Over the years I’ve tried a number of different writing assignments in my undergrad and grad classes: blog posts, short response essays, in-class writing, write-ups of annotated bibliographies or special collection visits, as well as final research essays.
For this class, I’m trying out the reading journal, because I am convinced, like this instructor, “that brief but regular sessions of thought will allow students to become more invested in their own, independent thinking; and it will help them to achieve richer insights.” And because having students spend some of this time reading and reflecting on their reading might help them develop better insights, better habits of sustained thought, and a more integrated understanding of how this material might operate in the present moment.
Better yet, this practice falls in line with the course’s sustained focus on the processes of reading and writing that are documented and reflected in this era’s fiction as well as Austen’s own history, and it helps us become more aware of our own interlinked processes of reading and writing as we make our way through this material.
A few general principles:
- For in-class and out-of-class writing, use either a single notebook, or a single, scrollable document kept apart from your regular note-taking. This will become the source for the semester’s sharing, posting, excerpting, etc., and will ultimately go into the end of semester portfolio as a single collection.
- Individual entries should be dated and have some kind of header (for the purpose of recovering stuff later), and can take on any aspect of the course’s reading or assignments that catch your interest.

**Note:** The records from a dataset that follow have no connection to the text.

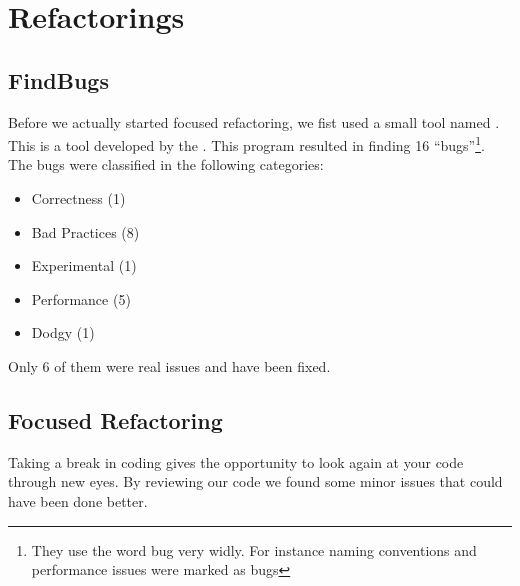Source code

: \section{Refactorings}
\subsection{FindBugs}
Before we actually started focused refactoring, we fist used a small tool named . This is a tool developed by the . This program resulted in finding 16 ``bugs''\footnote{They use the word bug very widly. For instance naming conventions and performance issues were marked as bugs}. The bugs were classified in the following categories:
\begin{itemize}
 \item Correctness (1)
 \item Bad Practices (8)
 \item Experimental (1)
 \item Performance (5)
 \item Dodgy (1)
\end{itemize}
Only 6 of them were real issues and have been fixed.
\subsection{Focused Refactoring}
Taking a break in coding gives the opportunity to look again at your code through new eyes. By reviewing our code we found some minor issues that could have been done better.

You may also talk about your history of reading, or your physical circumstances, if you’re interested in seeing how these affect your current reading.
- Quotation, common-placing, or other forms of selection of texts are fine as entries, though you should always ask why you’ve chosen the passages you have. Better syntheses, reflections, connections across your reading are the desired result for this kind of work.
- Roughly speaking, you should be writing at least 1-2 pp. a week, divided up however you see fit.
- I’ll be asking you to share some insights, questions, or examples with one another every week.
I’ll post some examples on the blog of possible approaches to entries, which you can take up and imitate or develop your own. Let me know if any of this is unclear to you.